House Hack in St. Louis

4 Replies

Hi Everyone, 

My wife and I are set to close on our first property next month (barring everything goes well with inspection), so I suppose this is more of a reactive analysis request.. Affirmation or regret - right? :) 

Quick back story: This is our first property, we just recently married in April and we've been renting @ $765/mo in the city for the last 3 years. Since this is our first property we wanted to buy something that was more turn key and would require less work and maintenance since we are pretty new to the game. 

Asking price: 319k 

Accepted offer 319k with 7k in concessions for closing.

Financing: Traditional loan with a mortgage broker 5% down 95% LTV.

Interest rate 5% 

PITI - $2086

Total cash out of pocket (down payment + our portion of closing est.) $17,000 +-

Tenants will pay gas and electric and we will pay water/sewer and trash. These expenses should be about $150/mo. 

Current rental income as is, is $2245. Two of the units are currently rented under value so there is potential to eventually bring it up to $2300. 

Our primary goal here for our first purchase was to house hack and eliminate our rent and some utility expenses and we feel like we've got that with this property. The house was a gut job 8 years ago and it's currently in great shape, it's in a great neighborhood in the city and all units are in great shape and recently renovated.

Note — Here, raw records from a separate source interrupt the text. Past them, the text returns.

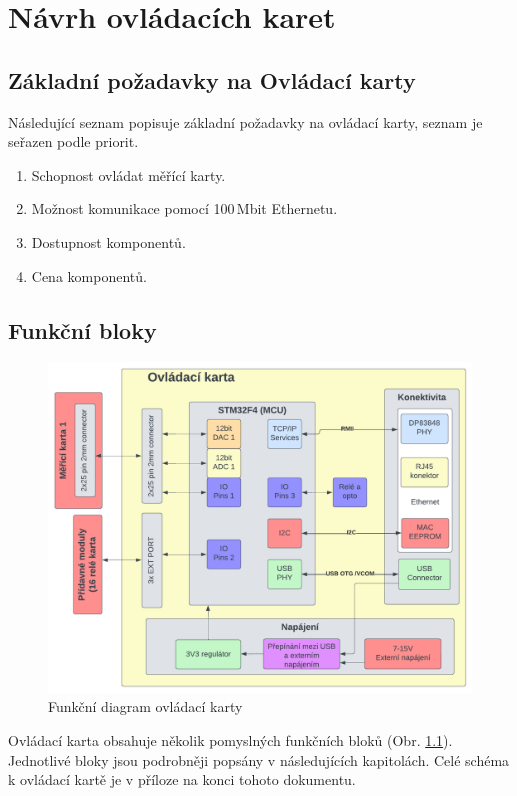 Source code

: \chapter{Návrh ovládacích karet}
\section{Základní požadavky na Ovládací karty}
    Následující seznam popisuje základní požadavky na ovládací karty, seznam je seřazen podle priorit.
    \begin{enumerate}
        \item Schopnost ovládat měřící karty.
        \item Možnost komunikace pomocí 100\,Mbit Ethernetu.
        \item Dostupnost komponentů.
        \item Cena komponentů.
    \end{enumerate}

    \section{Funkční bloky}
    \begin{figure}[ht!]
        \centering
        \includegraphics[width = 1\textwidth]{obrazky/ovladaci_karta_diag.png}
        \caption{Funkční diagram ovládací karty}
        \label{fig:Funkční diagram ovládací karty}
        
    \end{figure}

    Ovládací karta obsahuje několik pomyslných funkčních bloků (Obr. \ref{fig:Funkční diagram ovládací karty}).
    Jednotlivé bloky jsou podrobněji popsány v následujících kapitolách. Celé schéma k ovládací kartě je v příloze
    na konci tohoto dokumentu.

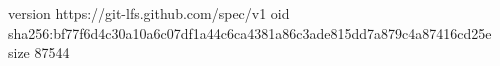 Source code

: version https://git-lfs.github.com/spec/v1
oid sha256:bf77f6d4c30a10a6c07df1a44c6ca4381a86c3ade815dd7a879c4a87416cd25e
size 87544
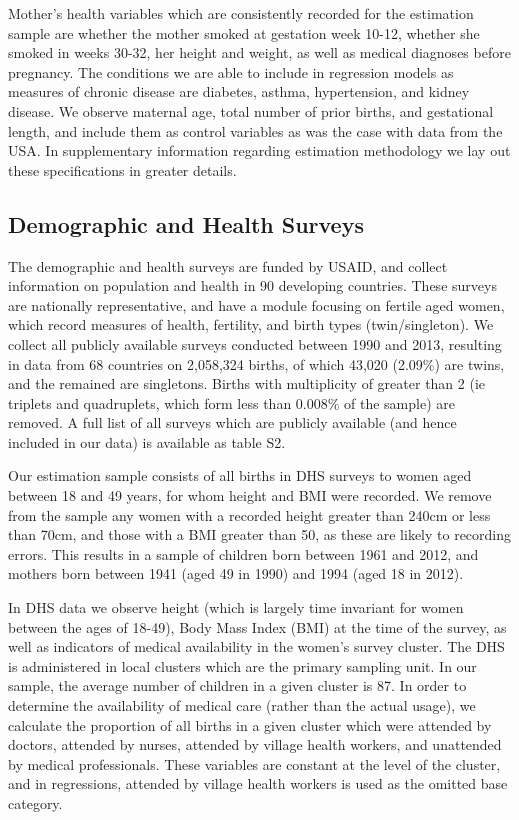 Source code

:\documentclass{nature}
\begin{document}
\begin{linenumbers}
Mother's health variables which are consistently recorded for the estimation sample are whether the mother smoked at gestation week 10-12, whether she smoked in weeks 30-32, her height and weight, as well as medical diagnoses before pregnancy.  The conditions we are able to include in regression models as measures of chronic disease are diabetes, asthma, hypertension, and kidney disease.  We observe maternal age, total number of prior births, and gestational length, and include them as control variables as was the case with data from the USA.  In supplementary information regarding estimation methodology we lay out these specifications in greater details.

\subsection{Demographic and Health Surveys}
The demographic and health surveys are funded by USAID, and collect information on population and health in 90 developing countries.  These surveys are nationally representative, and have a module focusing on fertile aged women, which record measures of health, fertility, and birth types (twin/singleton).  We collect all publicly available surveys conducted between 1990 and 2013, resulting in data from 68 countries on 2,058,324 births, of which 43,020 (2.09\%) are twins, and the remained are singletons.  Births with multiplicity of greater than 2 (ie triplets and quadruplets, which form less than 0.008\% of the sample) are removed.  A full list of all surveys which are publicly available (and hence included in our data) is available as table S2.

Our estimation sample consists of all births in DHS surveys to women aged between 18 and 49 years, for whom height and BMI were recorded.  We remove from the sample any women with a recorded height greater than 240cm or less than 70cm, and those with a BMI greater than 50, as these are likely to recording errors.  This results in a sample of children born between 1961 and 2012, and mothers born between 1941 (aged 49 in 1990) and 1994 (aged 18 in 2012).  

In DHS data we observe height (which is largely time invariant for women between the ages of 18-49), Body Mass Index (BMI) at the time of the survey, as well as indicators of medical availability in the women's survey cluster.  The DHS is administered in local clusters which are the primary sampling unit.  In our sample, the average number of children in a given cluster is 87.  In order to determine the availability of medical care (rather than the actual usage), we calculate the proportion of all births in a given cluster which were attended by doctors, attended by nurses, attended by village health workers, and unattended by medical professionals.  These variables are constant at the level of the cluster, and in regressions, attended by village health workers is used as the omitted base category.  


\end{linenumbers}
\end{document}
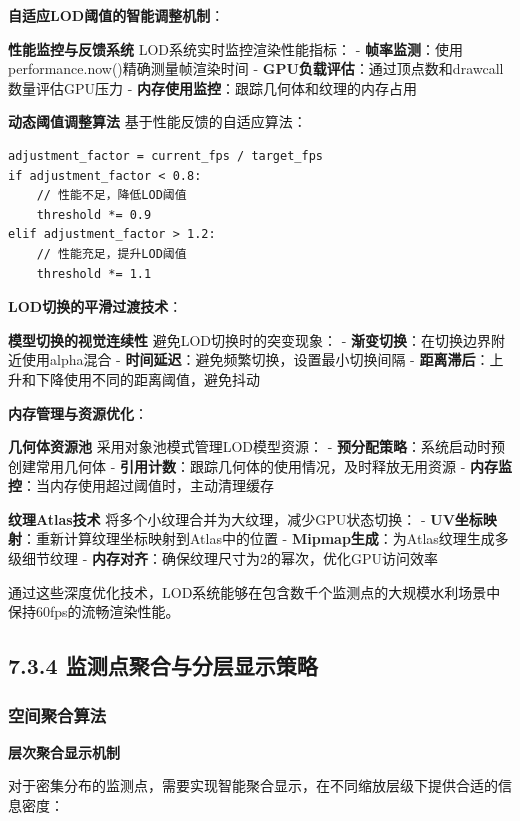 \textbf{自适应LOD阈值的智能调整机制}：

\textbf{性能监控与反馈系统} LOD系统实时监控渲染性能指标： - \textbf{帧率监测}：使用performance.now()精确测量帧渲染时间 - \textbf{GPU负载评估}：通过顶点数和drawcall数量评估GPU压力 - \textbf{内存使用监控}：跟踪几何体和纹理的内存占用

\textbf{动态阈值调整算法} 基于性能反馈的自适应算法：

\begin{verbatim}
adjustment_factor = current_fps / target_fps
if adjustment_factor < 0.8:
    // 性能不足，降低LOD阈值
    threshold *= 0.9
elif adjustment_factor > 1.2:
    // 性能充足，提升LOD阈值  
    threshold *= 1.1
\end{verbatim}

\textbf{LOD切换的平滑过渡技术}：

\textbf{模型切换的视觉连续性} 避免LOD切换时的突变现象： - \textbf{渐变切换}：在切换边界附近使用alpha混合 - \textbf{时间延迟}：避免频繁切换，设置最小切换间隔 - \textbf{距离滞后}：上升和下降使用不同的距离阈值，避免抖动

\textbf{内存管理与资源优化}：

\textbf{几何体资源池} 采用对象池模式管理LOD模型资源： - \textbf{预分配策略}：系统启动时预创建常用几何体 - \textbf{引用计数}：跟踪几何体的使用情况，及时释放无用资源 - \textbf{内存监控}：当内存使用超过阈值时，主动清理缓存

\textbf{纹理Atlas技术} 将多个小纹理合并为大纹理，减少GPU状态切换： - \textbf{UV坐标映射}：重新计算纹理坐标映射到Atlas中的位置 - \textbf{Mipmap生成}：为Atlas纹理生成多级细节纹理 - \textbf{内存对齐}：确保纹理尺寸为2的幂次，优化GPU访问效率

通过这些深度优化技术，LOD系统能够在包含数千个监测点的大规模水利场景中保持60fps的流畅渲染性能。

\subsection{7.3.4 监测点聚合与分层显示策略}\label{ux76d1ux6d4bux70b9ux805aux5408ux4e0eux5206ux5c42ux663eux793aux7b56ux7565}

\subsubsection{空间聚合算法}\label{ux7a7aux95f4ux805aux5408ux7b97ux6cd5}

\textbf{层次聚合显示机制}

对于密集分布的监测点，需要实现智能聚合显示，在不同缩放层级下提供合适的信息密度：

We know that this isn't going to be a home run from a cash flow point while we're living here; however, it should help us save about $800/ month extra so that we can buy our first non owner-occupied investment property in the next 6 months or so. 

We plan to live here for 12-18 months (as we have to for the loan) and then move on to another house hack either in St. Louis, or back to Dallas where we have family (and do the same thing there.) 

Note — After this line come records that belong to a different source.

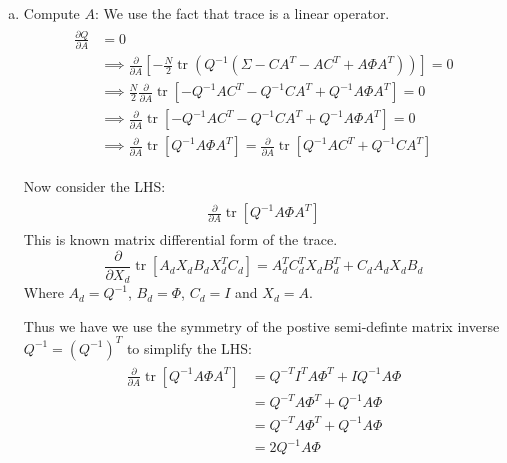 \documentclass{tufte-handout}
\begin{document}
\begin{enumerate}[(a)]
    \item Compute $A$:
    We use the fact that trace is a linear operator.   
    \begin{multline}
        \begin{aligned}
            \frac{\partial Q}{\partial A} &= 0 \\
             & \implies \frac{\partial}{\partial A} \left[ -\frac{N}{2} \operatorname{tr} \left( Q^{-1} (\Sigma - CA^{T} - AC^T + A \Phi A^T)  \right) \right]  = 0 \\
             &\implies \frac{N}{2} \frac{\partial}{\partial A} \operatorname{tr}\left[ -Q^{-1}AC^T   - Q^{-1}CA^T  + Q^{-1}A \Phi A^T   \right] = 0 \\ 
             &\implies \frac{\partial}{\partial A} \operatorname{tr}\left[ -Q^{-1}AC^T   - Q^{-1}CA^T + Q^{-1}A \Phi A^T   \right] = 0 \\ 
             &\implies \frac{\partial}{\partial A} \operatorname{tr}\left[ Q^{-1}A \Phi A^T   \right] = \frac{\partial}{\partial A} \operatorname{tr}\left[ Q^{-1}AC^T  + Q^{-1}CA^T  \right]  
        \end{aligned}
    \end{multline} 

    Now consider the LHS: 
    \begin{multline}
       \begin{aligned} 
            \frac{\partial}{\partial A} \operatorname{tr}\left[ Q^{-1}A \Phi A^T   \right]  
       \end{aligned}
    \end{multline}
    This is known matrix differential form of the trace.
    \begin{equation*}
       \frac{\partial}{\partial{X_d}} \operatorname{tr}\left[ A_dX_dB_dX_d^TC_d \right] = A_d^{T}C_d^{T}X_dB_d^{T} + C_dA_dX_dB_d 
    \end{equation*}
    Where $A_d = Q^{-1}$, $B_d = \Phi$, $C_d = I$ and $X_d = A$.

    Thus we have  we use the symmetry of the postive semi-definte matrix inverse   $Q^{-1} = (Q^{-1})^T$ to simplify the LHS:
    \begin{multline}
       \begin{aligned} 
            \frac{\partial}{\partial A} \operatorname{tr}\left[ Q^{-1}A \Phi A^T   \right]   &= Q^{-T} I^T A \Phi^T + I Q^{-1} A \Phi \\
            &= Q^{-T} A \Phi^T + Q^{-1} A \Phi \\
            &= Q^{-T} A \Phi^T + Q^{-1} A \Phi \\
            &= 2 Q^{-1} A \Phi \\
       \end{aligned}
    \end{multline}


\end{enumerate}
\end{document}
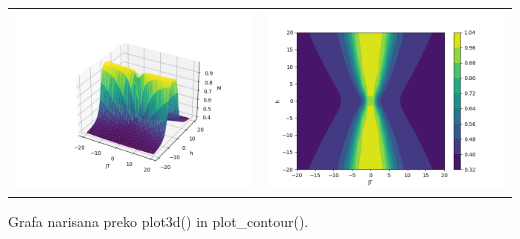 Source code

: \documentclass{article}
\begin{document}
\begin{tabular}{c c}
     \includegraphics[width = .5 \linewidth]{2TFIM1.png}
     &  
     \includegraphics[width = .5 \linewidth]{2TFIM2.png}\\
\end{tabular}
Grafa narisana preko plot3d() in plot\_contour().
\end{document}
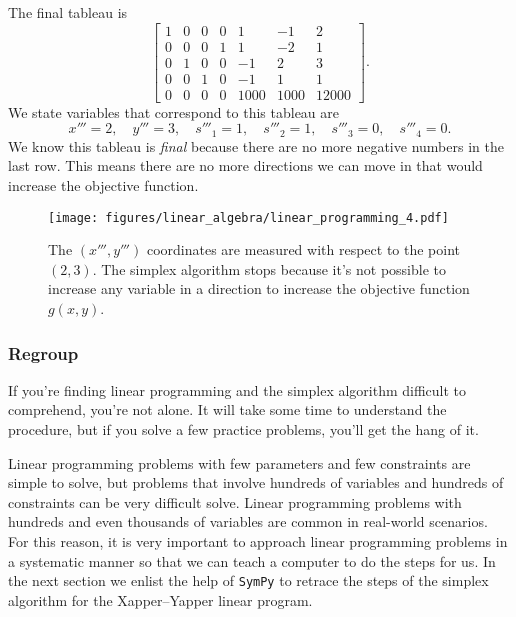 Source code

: \documentclass[11pt,oneside]{article}
\begin{document}
		\noindent
		The final tableau is
		\[
		\left[
		\begin{array}{rrrrrr|r}
		1& 0& 0& 0&    1&   -1&     2      \\ 
		0& 0& 0& 1&    1&   -2&     1      \\ 
		0& 1& 0& 0&   -1&    2&     3      \\ 
		0& 0& 1& 0&   -1&    1&     1      \\ 
		0& 0& 0& 0& 1000& 1000& 12000      
		\end{array}
		\right].
		\]
		We state variables that correspond to this tableau are
		\[
			x'''=2, \quad y'''=3, \quad s'''_1=1, \quad s'''_2=1,  \quad s'''_3=0, \quad s'''_4=0.
		\]	
		We know this tableau is \emph{final} because there are no more negative numbers in the last row.
		This means there are no more directions we can move in that would increase the objective function.

		\begin{figure}[htb]
		\begin{center}
		\texttt{[image: figures/linear\_algebra/linear\_programming\_4.pdf]}
		\end{center}
		\vspace{-3mm}
		\caption{The $(x''',y''')$ coordinates are measured with respect to the point $(2,3)$. 
				The simplex algorithm stops because it's not possible to increase any variable 
				in a direction to increase the objective function $g(x,y)$.}
		\label{fig:linear_programming_4}
		\end{figure}
		


	\subsubsection{Regroup}

		If you're finding linear programming and the simplex algorithm difficult to comprehend,
		you're not alone. 
		It will take some time to understand the procedure,
		but if you solve a few practice problems, you'll get the hang of it.
			
		Linear programming problems with few parameters and few constraints are simple to solve, 
		but problems that involve hundreds of variables and hundreds of constraints can be very difficult solve.
		Linear programming problems with hundreds and even thousands of variables are common in real-world scenarios.
		For this reason, it is very important to approach linear programming problems 
		in a systematic manner so that we can teach a computer to do the steps for us.
		In the next section we enlist the help of \texttt{SymPy} to retrace the steps of the simplex algorithm for the Xapper--Yapper linear program.
				
\end{document}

When the property is completely rented out the numbers should be as followed : 

Rental income: $3150

Property Management: $150 - Low, I know. 

Repairs: 5%

CapEx: 5%

Water/Sewer: $150

Trash: $15

Vacancy: 5% 

PITI: Still $2086

We should be able to cash flow $300-$500/month after we move out and rent this property out. If we're still in STL we'll manage it ourself, otherwise we have a property manager we will use. Since we're getting in at such a low down payment I'm showing a CoC return of about 30%.. For a first property and trying to play it fairly conservative I think we've got a good deal here. I'd be interested to hear others analysis - if it's soul crushing, I just ask you do it with an emoji at the end :).

Updated over 2 years ago

Edit update: I should also include that the whole building is 4500 sqft. Each unit is about 1k sqft livnig space. The two downstairs units rent for a little less because they are shotgun style.

Your analysis looks good to me (except the PM...mine averages about 12%).  I see this as a great opportunity for you.  Simply being able to live for free, allowing you to purchase a 2nd home down the road makes this a good deal.  I would run with it.

Does it have three units or four units?

I usually run my numbers assuming I am trying to release it and what it will take for me to re- lease it.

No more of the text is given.